# [What needs to be done]
Each line of the data below from the one holding "Normally, accelerators are" to the one holding "is pointing to.", inclusive, is to be reproduced exactly; no other line belongs in the answer.

◇ ◇ ◇ ◇ ◇ ◇ ◇

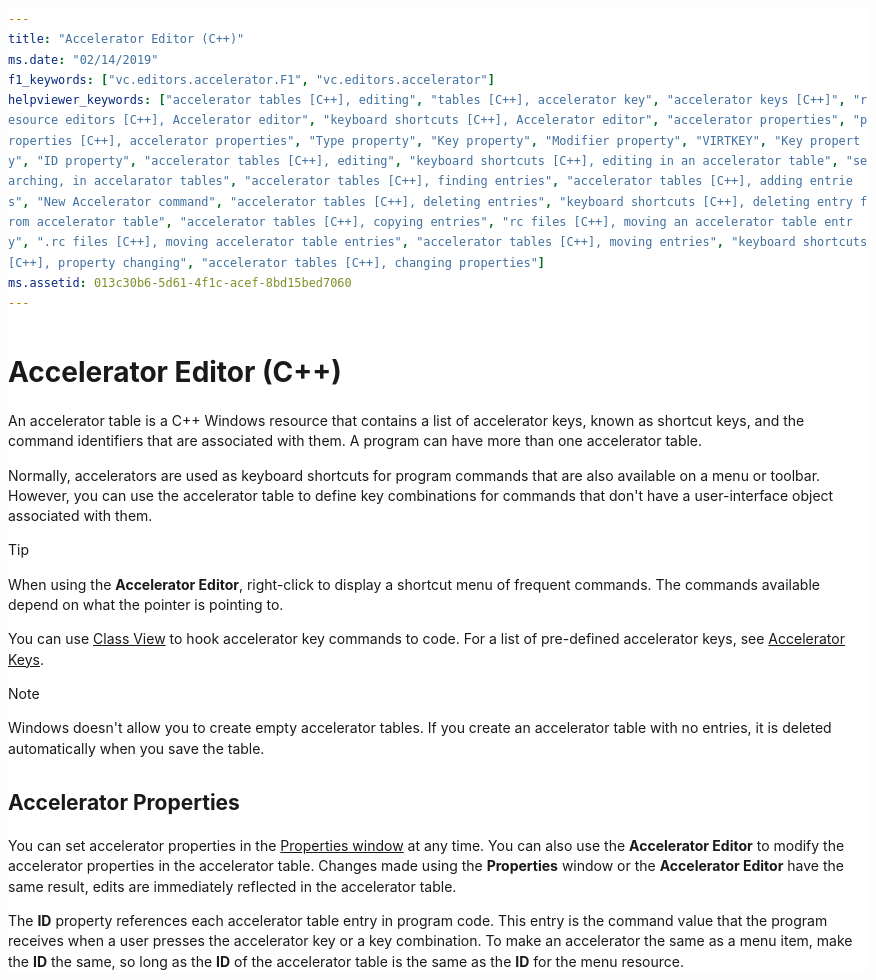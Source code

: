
 ```yaml
---
title: "Accelerator Editor (C++)"
ms.date: "02/14/2019"
f1_keywords: ["vc.editors.accelerator.F1", "vc.editors.accelerator"]
helpviewer_keywords: ["accelerator tables [C++], editing", "tables [C++], accelerator key", "accelerator keys [C++]", "resource editors [C++], Accelerator editor", "keyboard shortcuts [C++], Accelerator editor", "accelerator properties", "properties [C++], accelerator properties", "Type property", "Key property", "Modifier property", "VIRTKEY", "Key property", "ID property", "accelerator tables [C++], editing", "keyboard shortcuts [C++], editing in an accelerator table", "searching, in accelarator tables", "accelerator tables [C++], finding entries", "accelerator tables [C++], adding entries", "New Accelerator command", "accelerator tables [C++], deleting entries", "keyboard shortcuts [C++], deleting entry from accelerator table", "accelerator tables [C++], copying entries", "rc files [C++], moving an accelerator table entry", ".rc files [C++], moving accelerator table entries", "accelerator tables [C++], moving entries", "keyboard shortcuts [C++], property changing", "accelerator tables [C++], changing properties"]
ms.assetid: 013c30b6-5d61-4f1c-acef-8bd15bed7060
---
```

# Accelerator Editor (C++)

An accelerator table is a C++ Windows resource that contains a list of accelerator keys, known as shortcut keys, and the command identifiers that are associated with them. A program can have more than one accelerator table.

Normally, accelerators are used as keyboard shortcuts for program commands that are also available on a menu or toolbar. However, you can use the accelerator table to define key combinations for commands that don't have a user-interface object associated with them.

> [!TIP]
> When using the **Accelerator Editor**, right-click to display a shortcut menu of frequent commands. The commands available depend on what the pointer is pointing to.

You can use [Class View](/visualstudio/ide/viewing-the-structure-of-code) to hook accelerator key commands to code. For a list of pre-defined accelerator keys, see [Accelerator Keys](../windows/predefined-accelerator-keys.md).

> [!NOTE]
> Windows doesn't allow you to create empty accelerator tables. If you create an accelerator table with no entries, it is deleted automatically when you save the table.

## Accelerator Properties

You can set accelerator properties in the [Properties window](/visualstudio/ide/reference/properties-window) at any time. You can also use the **Accelerator Editor** to modify the accelerator properties in the accelerator table. Changes made using the **Properties** window or the **Accelerator Editor** have the same result, edits are immediately reflected in the accelerator table.

The **ID** property references each accelerator table entry in program code. This entry is the command value that the program receives when a user presses the accelerator key or a key combination. To make an accelerator the same as a menu item, make the **ID** the same, so long as the **ID** of the accelerator table is the same as the **ID** for the menu resource.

◇ ◇ ◇ ◇ ◇ ◇ ◇

# [Solution]
Normally, accelerators are used as keyboard shortcuts for program commands that are also available on a menu or toolbar. However, you can use the accelerator table to define key combinations for commands that don't have a user-interface object associated with them.

> [!TIP]
> When using the **Accelerator Editor**, right-click to display a shortcut menu of frequent commands. The commands available depend on what the pointer is pointing to.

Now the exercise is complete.